WHAT YOU HAVE TO DO
What you produce should be every line from the data that includes "bulk".

(Rendered images with source text)
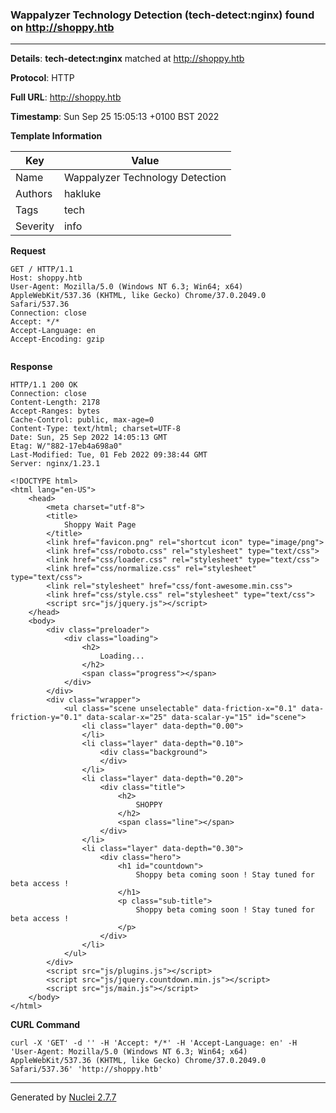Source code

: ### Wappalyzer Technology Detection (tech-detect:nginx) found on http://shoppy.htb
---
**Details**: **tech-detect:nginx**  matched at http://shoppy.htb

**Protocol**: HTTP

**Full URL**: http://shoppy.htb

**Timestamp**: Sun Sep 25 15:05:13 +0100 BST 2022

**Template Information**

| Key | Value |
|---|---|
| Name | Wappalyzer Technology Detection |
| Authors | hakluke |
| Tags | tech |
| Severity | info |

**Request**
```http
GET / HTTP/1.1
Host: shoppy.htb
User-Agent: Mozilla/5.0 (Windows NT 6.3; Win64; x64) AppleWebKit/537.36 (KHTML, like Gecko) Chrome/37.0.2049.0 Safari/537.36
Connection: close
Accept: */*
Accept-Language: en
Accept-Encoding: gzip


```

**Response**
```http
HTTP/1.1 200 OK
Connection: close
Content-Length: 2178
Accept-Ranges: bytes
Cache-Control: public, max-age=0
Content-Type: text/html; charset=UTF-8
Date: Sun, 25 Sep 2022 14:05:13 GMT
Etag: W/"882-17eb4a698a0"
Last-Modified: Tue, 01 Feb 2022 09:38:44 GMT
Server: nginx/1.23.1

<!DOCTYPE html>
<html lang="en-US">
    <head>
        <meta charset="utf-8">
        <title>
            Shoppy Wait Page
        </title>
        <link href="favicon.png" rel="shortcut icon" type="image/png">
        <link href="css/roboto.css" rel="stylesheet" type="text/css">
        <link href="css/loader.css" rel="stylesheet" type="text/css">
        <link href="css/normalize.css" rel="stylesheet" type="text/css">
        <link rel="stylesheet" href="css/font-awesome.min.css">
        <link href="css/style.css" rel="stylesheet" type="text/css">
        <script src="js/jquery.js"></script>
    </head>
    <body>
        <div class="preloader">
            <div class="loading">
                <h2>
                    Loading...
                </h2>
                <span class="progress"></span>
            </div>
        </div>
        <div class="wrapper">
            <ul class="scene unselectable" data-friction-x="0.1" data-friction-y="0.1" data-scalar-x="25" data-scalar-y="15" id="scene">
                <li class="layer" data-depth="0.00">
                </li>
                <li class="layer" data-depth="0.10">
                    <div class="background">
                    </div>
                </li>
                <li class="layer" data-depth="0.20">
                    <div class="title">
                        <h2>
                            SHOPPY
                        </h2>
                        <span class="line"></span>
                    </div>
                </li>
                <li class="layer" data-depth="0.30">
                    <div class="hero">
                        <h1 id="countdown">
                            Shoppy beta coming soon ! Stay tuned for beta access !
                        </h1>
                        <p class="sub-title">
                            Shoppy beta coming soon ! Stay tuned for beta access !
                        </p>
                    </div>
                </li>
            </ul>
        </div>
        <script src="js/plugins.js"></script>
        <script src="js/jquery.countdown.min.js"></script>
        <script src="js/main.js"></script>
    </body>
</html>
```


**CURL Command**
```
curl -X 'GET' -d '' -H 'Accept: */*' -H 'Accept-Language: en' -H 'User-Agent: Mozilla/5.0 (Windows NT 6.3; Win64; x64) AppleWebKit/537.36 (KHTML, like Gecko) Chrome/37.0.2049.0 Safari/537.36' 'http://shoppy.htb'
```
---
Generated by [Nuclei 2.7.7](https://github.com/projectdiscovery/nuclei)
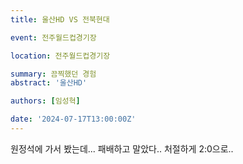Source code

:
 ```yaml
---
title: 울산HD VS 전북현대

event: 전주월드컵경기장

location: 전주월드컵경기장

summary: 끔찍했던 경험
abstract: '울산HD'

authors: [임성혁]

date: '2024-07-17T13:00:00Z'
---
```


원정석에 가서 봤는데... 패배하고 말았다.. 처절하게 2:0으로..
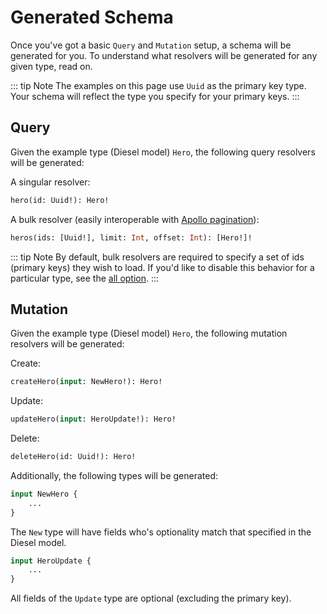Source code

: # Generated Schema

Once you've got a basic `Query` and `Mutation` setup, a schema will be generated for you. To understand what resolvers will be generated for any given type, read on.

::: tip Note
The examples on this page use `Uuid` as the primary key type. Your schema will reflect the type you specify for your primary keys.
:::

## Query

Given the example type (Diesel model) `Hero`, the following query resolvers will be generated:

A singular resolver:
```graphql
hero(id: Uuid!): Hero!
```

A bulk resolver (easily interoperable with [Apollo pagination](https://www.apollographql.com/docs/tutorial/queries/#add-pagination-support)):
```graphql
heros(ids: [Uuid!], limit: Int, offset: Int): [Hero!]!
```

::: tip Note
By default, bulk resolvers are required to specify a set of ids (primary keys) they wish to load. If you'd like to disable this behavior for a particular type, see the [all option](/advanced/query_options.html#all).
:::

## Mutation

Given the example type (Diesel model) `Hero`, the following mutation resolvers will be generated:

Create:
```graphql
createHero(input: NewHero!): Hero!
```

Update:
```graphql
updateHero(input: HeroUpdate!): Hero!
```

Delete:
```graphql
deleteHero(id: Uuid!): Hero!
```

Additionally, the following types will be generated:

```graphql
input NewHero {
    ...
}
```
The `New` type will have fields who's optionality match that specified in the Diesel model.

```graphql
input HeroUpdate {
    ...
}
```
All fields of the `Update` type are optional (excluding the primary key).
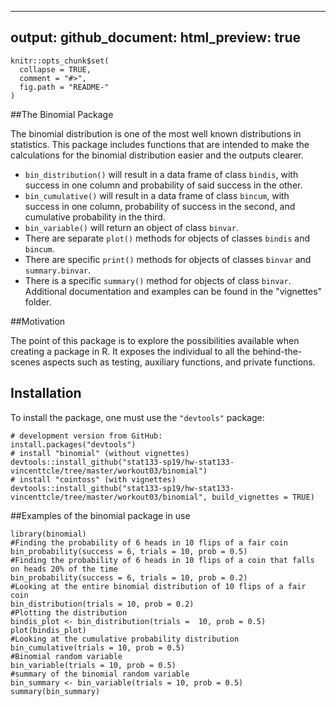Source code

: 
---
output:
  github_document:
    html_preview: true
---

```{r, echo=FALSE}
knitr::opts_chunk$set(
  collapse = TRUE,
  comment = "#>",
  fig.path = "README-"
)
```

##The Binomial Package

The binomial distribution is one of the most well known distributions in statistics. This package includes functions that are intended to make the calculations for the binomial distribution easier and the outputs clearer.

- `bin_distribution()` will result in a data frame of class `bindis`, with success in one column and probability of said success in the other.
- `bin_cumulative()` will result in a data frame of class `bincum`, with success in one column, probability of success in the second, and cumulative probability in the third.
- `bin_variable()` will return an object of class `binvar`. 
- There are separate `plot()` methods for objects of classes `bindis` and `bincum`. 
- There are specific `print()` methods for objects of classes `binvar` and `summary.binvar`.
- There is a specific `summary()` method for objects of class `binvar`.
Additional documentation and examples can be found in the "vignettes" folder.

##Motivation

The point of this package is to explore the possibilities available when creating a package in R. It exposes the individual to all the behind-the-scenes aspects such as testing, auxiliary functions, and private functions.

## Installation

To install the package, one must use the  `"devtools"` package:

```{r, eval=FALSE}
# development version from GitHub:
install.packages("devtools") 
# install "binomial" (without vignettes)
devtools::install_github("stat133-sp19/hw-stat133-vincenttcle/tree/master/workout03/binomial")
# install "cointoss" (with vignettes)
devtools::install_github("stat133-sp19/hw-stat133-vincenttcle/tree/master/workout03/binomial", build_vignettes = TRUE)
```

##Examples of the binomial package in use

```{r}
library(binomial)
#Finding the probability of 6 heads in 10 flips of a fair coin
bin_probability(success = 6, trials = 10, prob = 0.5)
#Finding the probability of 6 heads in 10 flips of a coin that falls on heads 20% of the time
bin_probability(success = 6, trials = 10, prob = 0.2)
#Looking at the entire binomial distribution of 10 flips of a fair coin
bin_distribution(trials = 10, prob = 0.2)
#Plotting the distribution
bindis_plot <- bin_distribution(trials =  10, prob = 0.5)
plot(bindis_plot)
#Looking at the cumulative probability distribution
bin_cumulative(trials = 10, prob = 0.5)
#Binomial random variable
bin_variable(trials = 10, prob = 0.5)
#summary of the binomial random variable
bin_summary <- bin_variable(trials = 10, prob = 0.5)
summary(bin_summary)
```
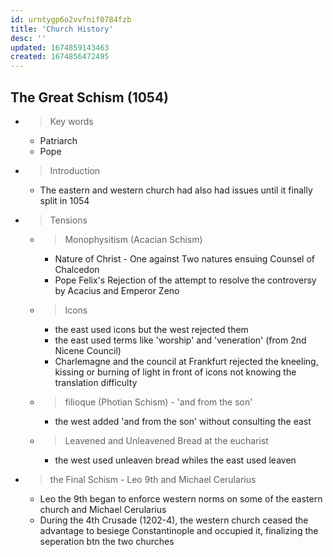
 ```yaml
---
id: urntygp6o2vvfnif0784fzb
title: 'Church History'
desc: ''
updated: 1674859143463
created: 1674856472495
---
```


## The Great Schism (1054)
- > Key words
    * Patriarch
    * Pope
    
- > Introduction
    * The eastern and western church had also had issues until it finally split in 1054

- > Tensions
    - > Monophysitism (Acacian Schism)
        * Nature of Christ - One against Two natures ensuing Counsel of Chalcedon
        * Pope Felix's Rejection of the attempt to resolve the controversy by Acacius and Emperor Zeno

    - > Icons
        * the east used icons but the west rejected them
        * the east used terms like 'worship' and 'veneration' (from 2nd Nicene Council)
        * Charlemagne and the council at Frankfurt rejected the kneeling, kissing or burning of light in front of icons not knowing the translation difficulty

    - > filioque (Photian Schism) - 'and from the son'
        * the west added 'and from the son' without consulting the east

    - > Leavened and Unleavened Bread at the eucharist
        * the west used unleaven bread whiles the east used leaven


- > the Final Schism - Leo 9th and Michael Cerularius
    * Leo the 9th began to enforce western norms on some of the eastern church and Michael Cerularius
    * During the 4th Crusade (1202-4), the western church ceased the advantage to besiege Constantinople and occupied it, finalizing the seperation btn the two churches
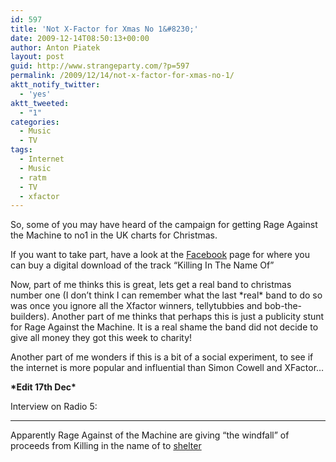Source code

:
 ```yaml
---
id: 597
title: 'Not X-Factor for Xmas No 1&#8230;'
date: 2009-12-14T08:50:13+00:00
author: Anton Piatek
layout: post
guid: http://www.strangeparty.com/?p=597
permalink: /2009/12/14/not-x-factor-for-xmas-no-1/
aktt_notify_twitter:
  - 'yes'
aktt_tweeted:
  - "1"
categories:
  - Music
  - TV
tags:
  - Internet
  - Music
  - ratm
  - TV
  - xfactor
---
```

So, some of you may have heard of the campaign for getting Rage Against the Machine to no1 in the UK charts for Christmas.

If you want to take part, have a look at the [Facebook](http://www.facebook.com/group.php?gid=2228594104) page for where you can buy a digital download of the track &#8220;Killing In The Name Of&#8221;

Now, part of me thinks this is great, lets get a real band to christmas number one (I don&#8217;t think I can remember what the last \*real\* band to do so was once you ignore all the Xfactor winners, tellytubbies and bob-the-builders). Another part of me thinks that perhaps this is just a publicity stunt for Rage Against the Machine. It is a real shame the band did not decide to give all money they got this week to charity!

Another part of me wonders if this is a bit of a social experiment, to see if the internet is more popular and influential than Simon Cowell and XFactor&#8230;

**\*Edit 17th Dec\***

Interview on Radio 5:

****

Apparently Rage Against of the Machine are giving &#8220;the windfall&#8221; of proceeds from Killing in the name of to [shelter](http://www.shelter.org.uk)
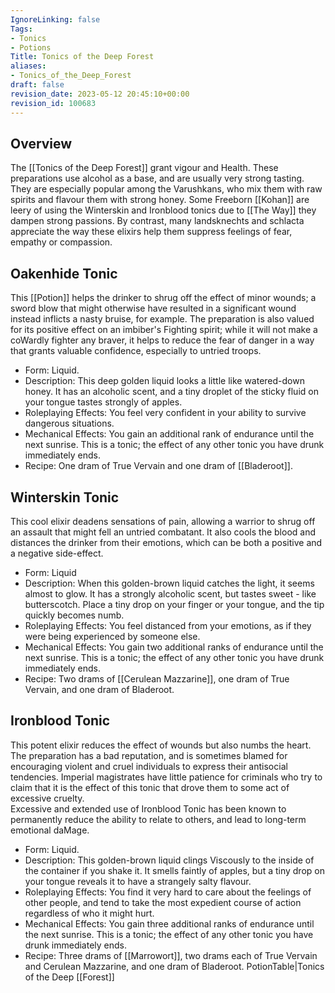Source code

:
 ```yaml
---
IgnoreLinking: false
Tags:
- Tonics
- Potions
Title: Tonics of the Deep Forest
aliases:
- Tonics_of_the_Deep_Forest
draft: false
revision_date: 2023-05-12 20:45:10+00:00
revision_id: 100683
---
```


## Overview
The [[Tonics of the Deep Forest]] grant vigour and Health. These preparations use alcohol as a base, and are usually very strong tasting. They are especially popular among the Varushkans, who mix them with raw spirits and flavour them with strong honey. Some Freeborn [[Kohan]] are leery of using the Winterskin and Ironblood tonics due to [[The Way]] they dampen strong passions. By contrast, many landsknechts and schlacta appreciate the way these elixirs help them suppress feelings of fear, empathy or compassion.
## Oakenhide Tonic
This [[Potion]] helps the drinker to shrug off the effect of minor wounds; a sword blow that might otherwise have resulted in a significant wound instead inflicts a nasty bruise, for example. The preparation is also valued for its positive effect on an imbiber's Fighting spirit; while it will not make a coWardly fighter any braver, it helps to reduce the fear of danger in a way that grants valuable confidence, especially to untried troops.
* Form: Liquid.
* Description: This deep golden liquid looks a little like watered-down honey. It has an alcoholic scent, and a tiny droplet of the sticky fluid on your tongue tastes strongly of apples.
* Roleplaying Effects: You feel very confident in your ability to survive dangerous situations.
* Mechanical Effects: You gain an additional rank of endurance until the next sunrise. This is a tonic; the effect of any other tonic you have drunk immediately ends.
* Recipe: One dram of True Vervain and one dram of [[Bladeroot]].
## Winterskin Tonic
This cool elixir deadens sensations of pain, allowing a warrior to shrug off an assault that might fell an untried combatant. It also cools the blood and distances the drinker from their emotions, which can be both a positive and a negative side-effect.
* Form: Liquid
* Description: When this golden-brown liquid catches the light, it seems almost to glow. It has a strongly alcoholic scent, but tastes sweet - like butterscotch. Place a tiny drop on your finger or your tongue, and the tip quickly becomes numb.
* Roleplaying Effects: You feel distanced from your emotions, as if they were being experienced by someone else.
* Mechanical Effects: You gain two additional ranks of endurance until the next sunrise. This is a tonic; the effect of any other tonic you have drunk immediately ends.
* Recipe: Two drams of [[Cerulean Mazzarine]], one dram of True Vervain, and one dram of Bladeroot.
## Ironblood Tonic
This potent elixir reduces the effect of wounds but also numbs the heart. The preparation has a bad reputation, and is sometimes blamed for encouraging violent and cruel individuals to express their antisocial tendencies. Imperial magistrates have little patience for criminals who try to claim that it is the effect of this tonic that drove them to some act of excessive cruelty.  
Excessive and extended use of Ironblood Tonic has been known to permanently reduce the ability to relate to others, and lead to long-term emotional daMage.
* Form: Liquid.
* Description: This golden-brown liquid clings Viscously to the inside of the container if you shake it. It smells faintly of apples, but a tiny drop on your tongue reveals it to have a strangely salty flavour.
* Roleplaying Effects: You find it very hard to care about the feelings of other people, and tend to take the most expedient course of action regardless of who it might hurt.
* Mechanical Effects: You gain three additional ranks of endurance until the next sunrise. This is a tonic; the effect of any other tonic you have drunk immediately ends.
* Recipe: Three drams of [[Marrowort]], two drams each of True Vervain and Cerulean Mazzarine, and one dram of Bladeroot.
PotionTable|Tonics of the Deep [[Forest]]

WRITTEN ANSWER
A bulk resolver (easily interoperable with [Apollo pagination](https://www.apollographql.com/docs/tutorial/queries/#add-pagination-support)):
By default, bulk resolvers are required to specify a set of ids (primary keys) they wish to load. If you'd like to disable this behavior for a particular type, see the [all option](/advanced/query_options.html#all).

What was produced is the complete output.